> **Task details**: Set out each line from the following listing that includes the word "parameter".

> **Material to process**:
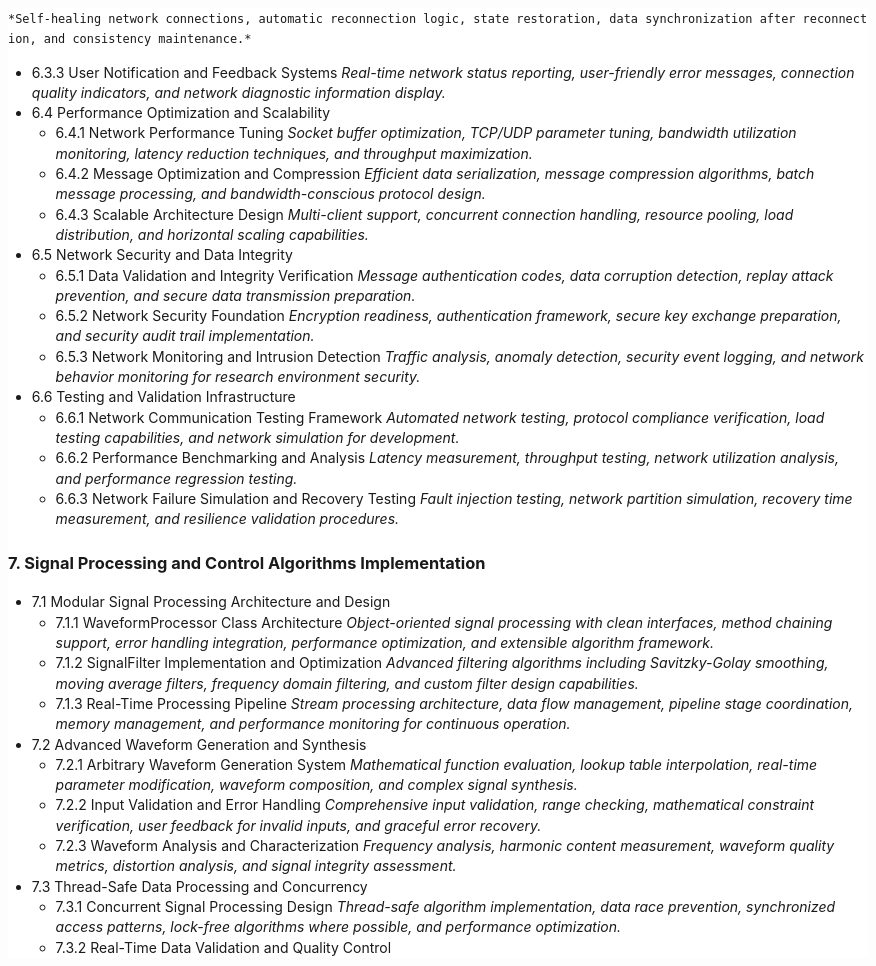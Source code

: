     *Self-healing network connections, automatic reconnection logic, state restoration, data synchronization after reconnection, and consistency maintenance.*
  - 6.3.3 User Notification and Feedback Systems
    *Real-time network status reporting, user-friendly error messages, connection quality indicators, and network diagnostic information display.*
- 6.4 Performance Optimization and Scalability
  - 6.4.1 Network Performance Tuning
    *Socket buffer optimization, TCP/UDP parameter tuning, bandwidth utilization monitoring, latency reduction techniques, and throughput maximization.*
  - 6.4.2 Message Optimization and Compression
    *Efficient data serialization, message compression algorithms, batch message processing, and bandwidth-conscious protocol design.*
  - 6.4.3 Scalable Architecture Design
    *Multi-client support, concurrent connection handling, resource pooling, load distribution, and horizontal scaling capabilities.*
- 6.5 Network Security and Data Integrity
  - 6.5.1 Data Validation and Integrity Verification
    *Message authentication codes, data corruption detection, replay attack prevention, and secure data transmission preparation.*
  - 6.5.2 Network Security Foundation
    *Encryption readiness, authentication framework, secure key exchange preparation, and security audit trail implementation.*
  - 6.5.3 Network Monitoring and Intrusion Detection
    *Traffic analysis, anomaly detection, security event logging, and network behavior monitoring for research environment security.*
- 6.6 Testing and Validation Infrastructure
  - 6.6.1 Network Communication Testing Framework
    *Automated network testing, protocol compliance verification, load testing capabilities, and network simulation for development.*
  - 6.6.2 Performance Benchmarking and Analysis
    *Latency measurement, throughput testing, network utilization analysis, and performance regression testing.*
  - 6.6.3 Network Failure Simulation and Recovery Testing
    *Fault injection testing, network partition simulation, recovery time measurement, and resilience validation procedures.*

### 7. Signal Processing and Control Algorithms Implementation
- 7.1 Modular Signal Processing Architecture and Design
  - 7.1.1 WaveformProcessor Class Architecture
    *Object-oriented signal processing with clean interfaces, method chaining support, error handling integration, performance optimization, and extensible algorithm framework.*
  - 7.1.2 SignalFilter Implementation and Optimization
    *Advanced filtering algorithms including Savitzky-Golay smoothing, moving average filters, frequency domain filtering, and custom filter design capabilities.*
  - 7.1.3 Real-Time Processing Pipeline
    *Stream processing architecture, data flow management, pipeline stage coordination, memory management, and performance monitoring for continuous operation.*
- 7.2 Advanced Waveform Generation and Synthesis
  - 7.2.1 Arbitrary Waveform Generation System
    *Mathematical function evaluation, lookup table interpolation, real-time parameter modification, waveform composition, and complex signal synthesis.*
  - 7.2.2 Input Validation and Error Handling
    *Comprehensive input validation, range checking, mathematical constraint verification, user feedback for invalid inputs, and graceful error recovery.*
  - 7.2.3 Waveform Analysis and Characterization
    *Frequency analysis, harmonic content measurement, waveform quality metrics, distortion analysis, and signal integrity assessment.*
- 7.3 Thread-Safe Data Processing and Concurrency
  - 7.3.1 Concurrent Signal Processing Design
    *Thread-safe algorithm implementation, data race prevention, synchronized access patterns, lock-free algorithms where possible, and performance optimization.*
  - 7.3.2 Real-Time Data Validation and Quality Control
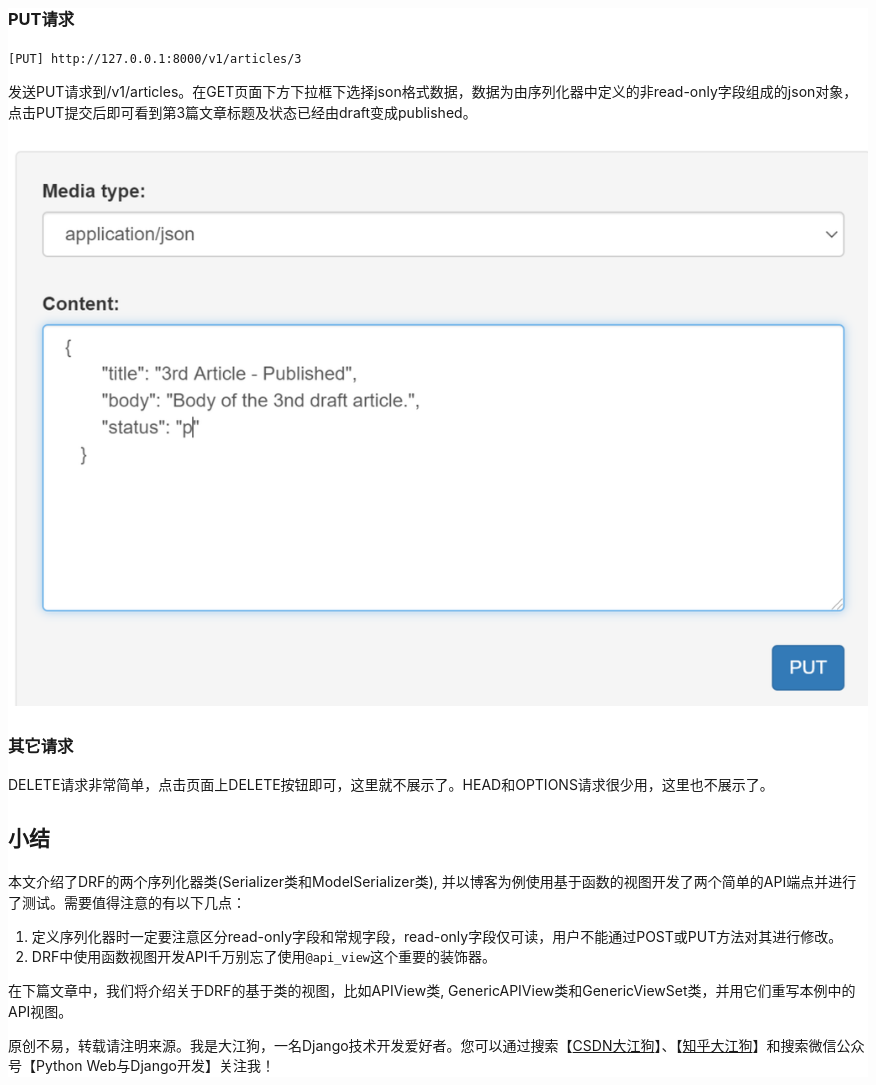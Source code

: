 ### PUT请求

```bash
[PUT] http://127.0.0.1:8000/v1/articles/3
```

发送PUT请求到/v1/articles。在GET页面下方下拉框下选择json格式数据，数据为由序列化器中定义的非read-only字段组成的json对象，点击PUT提交后即可看到第3篇文章标题及状态已经由draft变成published。

![img](2-first-blog-API.assets/5.png)

###  其它请求
DELETE请求非常简单，点击页面上DELETE按钮即可，这里就不展示了。HEAD和OPTIONS请求很少用，这里也不展示了。

## 小结

本文介绍了DRF的两个序列化器类(Serializer类和ModelSerializer类), 并以博客为例使用基于函数的视图开发了两个简单的API端点并进行了测试。需要值得注意的有以下几点：

1. 定义序列化器时一定要注意区分read-only字段和常规字段，read-only字段仅可读，用户不能通过POST或PUT方法对其进行修改。
2. DRF中使用函数视图开发API千万别忘了使用`@api_view`这个重要的装饰器。

在下篇文章中，我们将介绍关于DRF的基于类的视图，比如APIView类, GenericAPIView类和GenericViewSet类，并用它们重写本例中的API视图。


原创不易，转载请注明来源。我是大江狗，一名Django技术开发爱好者。您可以通过搜索【<a href="https://blog.csdn.net/weixin_42134789">CSDN大江狗</a>】、【<a href="https://www.zhihu.com/people/shi-yun-bo-53">知乎大江狗</a>】和搜索微信公众号【Python Web与Django开发】关注我！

> **Task solution**:
    *Socket buffer optimization, TCP/UDP parameter tuning, bandwidth utilization monitoring, latency reduction techniques, and throughput maximization.*
    *Mathematical function evaluation, lookup table interpolation, real-time parameter modification, waveform composition, and complex signal synthesis.*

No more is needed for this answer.